Information given section start

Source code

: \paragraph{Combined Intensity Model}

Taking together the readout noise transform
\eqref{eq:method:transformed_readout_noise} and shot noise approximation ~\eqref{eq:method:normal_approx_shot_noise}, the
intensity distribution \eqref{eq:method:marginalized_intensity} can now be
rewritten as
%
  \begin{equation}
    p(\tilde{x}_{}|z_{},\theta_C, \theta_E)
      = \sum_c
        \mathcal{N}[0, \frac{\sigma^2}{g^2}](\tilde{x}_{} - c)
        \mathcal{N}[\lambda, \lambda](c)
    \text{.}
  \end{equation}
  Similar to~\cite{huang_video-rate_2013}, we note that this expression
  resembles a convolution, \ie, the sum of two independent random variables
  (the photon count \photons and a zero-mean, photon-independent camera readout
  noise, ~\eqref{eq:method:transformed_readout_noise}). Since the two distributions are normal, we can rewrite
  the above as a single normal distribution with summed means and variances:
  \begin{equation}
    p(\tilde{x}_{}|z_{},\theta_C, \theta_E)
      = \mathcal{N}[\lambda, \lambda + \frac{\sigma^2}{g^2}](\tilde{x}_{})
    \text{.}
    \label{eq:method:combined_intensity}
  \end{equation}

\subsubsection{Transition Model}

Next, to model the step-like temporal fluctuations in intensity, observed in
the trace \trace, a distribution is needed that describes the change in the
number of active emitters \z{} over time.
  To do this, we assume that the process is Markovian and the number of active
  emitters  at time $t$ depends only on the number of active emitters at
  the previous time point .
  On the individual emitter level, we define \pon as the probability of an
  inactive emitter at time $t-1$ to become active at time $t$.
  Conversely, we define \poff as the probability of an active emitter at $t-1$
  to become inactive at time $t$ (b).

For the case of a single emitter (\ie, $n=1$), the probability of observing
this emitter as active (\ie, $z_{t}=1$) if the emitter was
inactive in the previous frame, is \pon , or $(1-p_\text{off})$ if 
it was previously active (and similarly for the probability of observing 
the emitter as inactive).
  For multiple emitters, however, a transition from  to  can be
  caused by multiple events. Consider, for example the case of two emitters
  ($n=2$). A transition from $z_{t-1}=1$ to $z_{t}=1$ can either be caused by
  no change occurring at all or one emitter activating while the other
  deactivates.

Information given section end

Your assignment
Check each line above for the string "eqref" and copy every line that has it.

Exercise output
\eqref{eq:method:transformed_readout_noise} and shot noise approximation ~\eqref{eq:method:normal_approx_shot_noise}, the
intensity distribution \eqref{eq:method:marginalized_intensity} can now be
  noise, ~\eqref{eq:method:transformed_readout_noise}). Since the two distributions are normal, we can rewrite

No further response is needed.